Predictive maintenance is based on the digital twin and on Industry 4.0. With the help of sensors and cloud solutions, data on the condition of the machine or individual components is recorded, collected and evaluated. On the basis of permanent monitoring, predictive maintenance ensures that maintenance takes place at the right time and components are replaced before a defect leads to the failure of the entire machine and a production standstill. Faults and wear and tear can be identified and remedied at an early stage.


How does predictive maintenance work?

With the help of the Internet of Things, the collected data is transferred to the cloud and stored there. The information collected already provides a certain amount of information and can be used to ensure the operation of machines and systems. For predictive maintenance, it is also essential to determine the significance of a certain value for the machine and its lifecycle. Machine learning helps here by identifying correlations, anomalies and patterns from the data sets obtained. A number of different algorithms are used to train the system with a frequent number of runs based on the historical data.
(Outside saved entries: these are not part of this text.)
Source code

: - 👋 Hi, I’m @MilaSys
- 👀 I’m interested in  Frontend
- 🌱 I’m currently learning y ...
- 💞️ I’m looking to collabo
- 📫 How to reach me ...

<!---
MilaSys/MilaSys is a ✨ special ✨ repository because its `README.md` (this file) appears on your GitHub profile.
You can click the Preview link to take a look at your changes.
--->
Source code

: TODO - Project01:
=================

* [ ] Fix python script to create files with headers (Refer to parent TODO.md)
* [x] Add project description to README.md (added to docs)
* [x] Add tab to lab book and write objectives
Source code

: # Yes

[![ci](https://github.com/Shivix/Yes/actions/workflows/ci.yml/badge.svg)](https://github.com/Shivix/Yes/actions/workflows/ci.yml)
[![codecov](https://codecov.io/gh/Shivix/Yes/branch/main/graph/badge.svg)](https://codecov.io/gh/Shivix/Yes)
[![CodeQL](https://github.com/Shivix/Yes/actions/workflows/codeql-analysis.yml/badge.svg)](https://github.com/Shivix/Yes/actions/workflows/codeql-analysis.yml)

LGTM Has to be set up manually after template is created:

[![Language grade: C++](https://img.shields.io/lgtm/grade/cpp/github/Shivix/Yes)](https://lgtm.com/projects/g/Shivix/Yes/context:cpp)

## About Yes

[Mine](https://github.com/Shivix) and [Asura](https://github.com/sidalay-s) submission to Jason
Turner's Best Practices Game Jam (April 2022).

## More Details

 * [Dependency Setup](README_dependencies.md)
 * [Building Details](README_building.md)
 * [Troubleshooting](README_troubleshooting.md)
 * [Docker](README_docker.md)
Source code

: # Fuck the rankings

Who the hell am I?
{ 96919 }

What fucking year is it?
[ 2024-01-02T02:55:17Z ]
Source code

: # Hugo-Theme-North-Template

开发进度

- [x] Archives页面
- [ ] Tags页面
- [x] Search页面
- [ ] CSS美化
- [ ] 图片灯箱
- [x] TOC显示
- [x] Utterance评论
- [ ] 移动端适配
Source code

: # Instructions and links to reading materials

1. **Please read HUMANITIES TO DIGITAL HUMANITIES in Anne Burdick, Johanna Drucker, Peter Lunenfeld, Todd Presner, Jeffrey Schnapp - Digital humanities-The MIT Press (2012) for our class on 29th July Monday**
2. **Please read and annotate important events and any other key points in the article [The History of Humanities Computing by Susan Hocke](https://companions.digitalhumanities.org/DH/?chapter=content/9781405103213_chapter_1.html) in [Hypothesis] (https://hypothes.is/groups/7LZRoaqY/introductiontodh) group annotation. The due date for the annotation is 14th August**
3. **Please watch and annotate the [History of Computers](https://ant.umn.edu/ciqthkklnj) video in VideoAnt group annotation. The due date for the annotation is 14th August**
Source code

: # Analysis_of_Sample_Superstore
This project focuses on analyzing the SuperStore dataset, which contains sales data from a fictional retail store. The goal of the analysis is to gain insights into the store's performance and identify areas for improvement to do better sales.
Benefits of predictive maintenance

With periodic maintenance, there are fixed periods of time when a machine is taken out of operation to perform the necessary maintenance tasks. In combination with predictive maintenance, these planned downtimes can be used more efficiently. The data obtained allows conclusions to be drawn about the condition of individual components that would perhaps not be considered as part of the next scheduled maintenance. In this way, potential problems can be identified at an early stage and rectified during the downtime that was planned anyway.


With predictive maintenance, machines fail less frequently and have correspondingly higher availability. Predictive maintenance also offers advantages in the event of an unplanned downtime. On the one hand, the response time is reduced due to the permanent monitoring of the equipment. On the other hand, all historical data on the equipment is stored in the system. This can be used to start analyses of faults and thus discover the cause of the failure more quickly and minimize the unplanned downtime.


Conclusion: Combine instead of replace

Predictive maintenance is an optimal approach to meaningfully incorporate captured IoT data into maintenance. It permanently maps the conditions of individual components and enables maintenance to be carried out at the strategically best time. Components are changed neither too early nor too late, which leads to a significant cost reduction in the long run.


It is not the claim of predictive maintenance to replace periodic maintenance. Rather, it can usefully complement and extend the existing strategy to enable operators to act proactively when it comes to maintenance. The interaction of periodic maintenance and proactive concepts achieves maximum added value. In this way, the defined downtimes of periodic maintenance can be used more efficiently. The result: Unplanned downtimes are avoided and machine availability is significantly increased.